WHAT IS EXPECTED: Pull each line holding the word "images" from the data.

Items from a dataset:
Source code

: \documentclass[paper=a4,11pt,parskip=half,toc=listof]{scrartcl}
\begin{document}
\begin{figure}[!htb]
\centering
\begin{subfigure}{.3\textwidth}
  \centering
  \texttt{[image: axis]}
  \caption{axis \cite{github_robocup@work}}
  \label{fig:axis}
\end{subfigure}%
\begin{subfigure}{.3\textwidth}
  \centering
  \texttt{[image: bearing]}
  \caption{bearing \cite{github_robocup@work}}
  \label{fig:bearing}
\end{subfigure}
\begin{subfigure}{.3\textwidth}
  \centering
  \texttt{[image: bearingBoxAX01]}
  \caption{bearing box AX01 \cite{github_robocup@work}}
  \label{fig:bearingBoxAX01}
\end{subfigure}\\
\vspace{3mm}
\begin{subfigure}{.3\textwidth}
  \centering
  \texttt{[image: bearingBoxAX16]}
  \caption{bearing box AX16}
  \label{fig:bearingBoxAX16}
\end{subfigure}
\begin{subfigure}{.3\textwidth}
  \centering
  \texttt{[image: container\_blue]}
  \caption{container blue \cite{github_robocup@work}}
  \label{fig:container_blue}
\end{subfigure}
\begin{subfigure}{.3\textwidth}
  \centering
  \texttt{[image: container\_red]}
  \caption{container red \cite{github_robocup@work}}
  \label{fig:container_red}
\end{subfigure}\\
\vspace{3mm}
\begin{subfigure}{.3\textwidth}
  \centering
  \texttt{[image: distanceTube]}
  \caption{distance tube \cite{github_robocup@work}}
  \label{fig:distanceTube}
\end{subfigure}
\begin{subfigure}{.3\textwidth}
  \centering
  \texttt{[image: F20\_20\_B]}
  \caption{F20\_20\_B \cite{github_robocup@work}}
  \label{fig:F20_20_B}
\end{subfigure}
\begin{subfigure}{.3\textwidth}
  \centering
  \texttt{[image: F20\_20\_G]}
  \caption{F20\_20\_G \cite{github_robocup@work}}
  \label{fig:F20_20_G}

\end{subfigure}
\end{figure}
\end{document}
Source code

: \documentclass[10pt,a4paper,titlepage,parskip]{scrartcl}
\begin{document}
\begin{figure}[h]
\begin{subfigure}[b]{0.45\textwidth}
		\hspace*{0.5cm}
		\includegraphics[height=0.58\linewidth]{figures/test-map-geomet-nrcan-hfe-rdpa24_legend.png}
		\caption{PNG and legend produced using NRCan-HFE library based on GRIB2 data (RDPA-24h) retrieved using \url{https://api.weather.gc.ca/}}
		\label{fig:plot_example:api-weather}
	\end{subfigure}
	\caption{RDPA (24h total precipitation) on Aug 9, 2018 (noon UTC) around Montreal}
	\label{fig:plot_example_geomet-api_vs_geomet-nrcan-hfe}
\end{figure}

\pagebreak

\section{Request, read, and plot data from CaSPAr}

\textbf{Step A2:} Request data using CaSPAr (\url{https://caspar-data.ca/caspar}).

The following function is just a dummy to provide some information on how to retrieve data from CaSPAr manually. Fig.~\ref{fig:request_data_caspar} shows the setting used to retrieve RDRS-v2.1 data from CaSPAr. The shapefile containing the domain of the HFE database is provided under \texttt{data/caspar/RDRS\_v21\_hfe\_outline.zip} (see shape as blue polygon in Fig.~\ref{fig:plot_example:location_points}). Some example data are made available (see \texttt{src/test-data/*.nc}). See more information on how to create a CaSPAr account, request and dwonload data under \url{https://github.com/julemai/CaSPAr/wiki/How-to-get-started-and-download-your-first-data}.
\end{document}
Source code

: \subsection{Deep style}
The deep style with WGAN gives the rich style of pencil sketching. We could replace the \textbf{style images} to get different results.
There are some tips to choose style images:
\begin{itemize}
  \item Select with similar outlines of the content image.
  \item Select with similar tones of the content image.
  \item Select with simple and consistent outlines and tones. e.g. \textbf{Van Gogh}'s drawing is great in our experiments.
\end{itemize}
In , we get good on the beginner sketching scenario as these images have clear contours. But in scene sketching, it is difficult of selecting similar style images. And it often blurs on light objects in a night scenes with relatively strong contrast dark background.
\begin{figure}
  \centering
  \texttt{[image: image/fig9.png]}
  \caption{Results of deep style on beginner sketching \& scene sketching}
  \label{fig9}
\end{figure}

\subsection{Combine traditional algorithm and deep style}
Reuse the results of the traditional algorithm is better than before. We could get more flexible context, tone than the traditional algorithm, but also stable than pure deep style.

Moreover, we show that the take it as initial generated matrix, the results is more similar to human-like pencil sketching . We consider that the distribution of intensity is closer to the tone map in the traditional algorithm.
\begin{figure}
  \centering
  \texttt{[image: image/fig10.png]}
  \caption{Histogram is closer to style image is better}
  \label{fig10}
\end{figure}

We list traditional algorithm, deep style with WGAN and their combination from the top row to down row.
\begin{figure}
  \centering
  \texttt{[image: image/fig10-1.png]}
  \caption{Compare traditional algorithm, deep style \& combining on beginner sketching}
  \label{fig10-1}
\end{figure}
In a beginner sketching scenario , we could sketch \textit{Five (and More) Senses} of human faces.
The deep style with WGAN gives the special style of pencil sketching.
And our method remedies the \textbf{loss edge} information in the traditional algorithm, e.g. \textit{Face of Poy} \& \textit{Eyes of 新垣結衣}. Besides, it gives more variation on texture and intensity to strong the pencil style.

WRITTEN SOLUTION:
The deep style with WGAN gives the rich style of pencil sketching. We could replace the \textbf{style images} to get different results.
There are some tips to choose style images:
In , we get good on the beginner sketching scenario as these images have clear contours. But in scene sketching, it is difficult of selecting similar style images. And it often blurs on light objects in a night scenes with relatively strong contrast dark background.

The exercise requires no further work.